Records excerpted from a collection:
++++++++
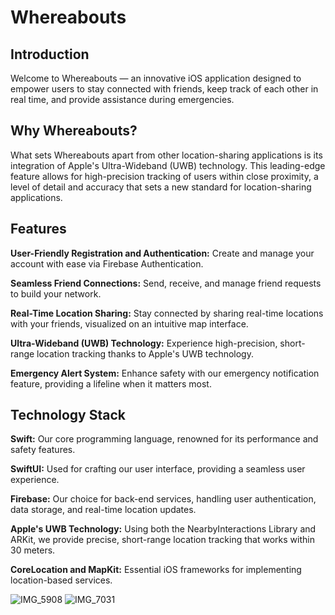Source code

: # Whereabouts
## Introduction
Welcome to Whereabouts — an innovative iOS application designed to empower users to stay connected with friends, keep track of each other in real time, and provide assistance during emergencies.

## Why Whereabouts?
What sets Whereabouts apart from other location-sharing applications is its integration of Apple's Ultra-Wideband (UWB) technology. This leading-edge feature allows for high-precision tracking of users within close proximity, a level of detail and accuracy that sets a new standard for location-sharing applications.

## Features
**User-Friendly Registration and Authentication:** Create and manage your account with ease via Firebase Authentication.

**Seamless Friend Connections:** Send, receive, and manage friend requests to build your network.

**Real-Time Location Sharing:** Stay connected by sharing real-time locations with your friends, visualized on an intuitive map interface.

**Ultra-Wideband (UWB) Technology:** Experience high-precision, short-range location tracking thanks to Apple's UWB technology.

**Emergency Alert System:** Enhance safety with our emergency notification feature, providing a lifeline when it matters most.

## Technology Stack
**Swift:** Our core programming language, renowned for its performance and safety features.

**SwiftUI:** Used for crafting our user interface, providing a seamless user experience.

**Firebase:** Our choice for back-end services, handling user authentication, data storage, and real-time location updates.

**Apple's UWB Technology:** Using both the NearbyInteractions Library and ARKit, we provide precise, short-range location tracking that works within 30 meters.

**CoreLocation and MapKit:** Essential iOS frameworks for implementing location-based services.


![IMG_5908](https://github.com/RitxmSaha/Whereabouts/assets/37753762/6a8017e5-6334-4528-9782-f6d32a8d3400)
![IMG_7031](https://github.com/RitxmSaha/Whereabouts/assets/37753762/1d8e2f94-0a17-4a64-ace6-1abdecf74775)
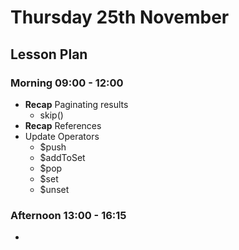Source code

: # Thursday 25th November

## Lesson Plan

### Morning 09:00 - 12:00

+ **Recap** Paginating results
  + skip()
+ **Recap** References
+ Update Operators
  + $push
  + $addToSet
  + $pop
  + $set
  + $unset


### Afternoon 13:00 - 16:15

+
++++++++
■ Aim of the task ■
What is needed is a word-for-word copy of the lines from the start of the data to the line with "## Why Whereabouts?", inclusive, with no pictures in it.

■ Problem solution ■
Source code

: # Whereabouts
## Introduction
Welcome to Whereabouts — an innovative iOS application designed to empower users to stay connected with friends, keep track of each other in real time, and provide assistance during emergencies.

## Why Whereabouts?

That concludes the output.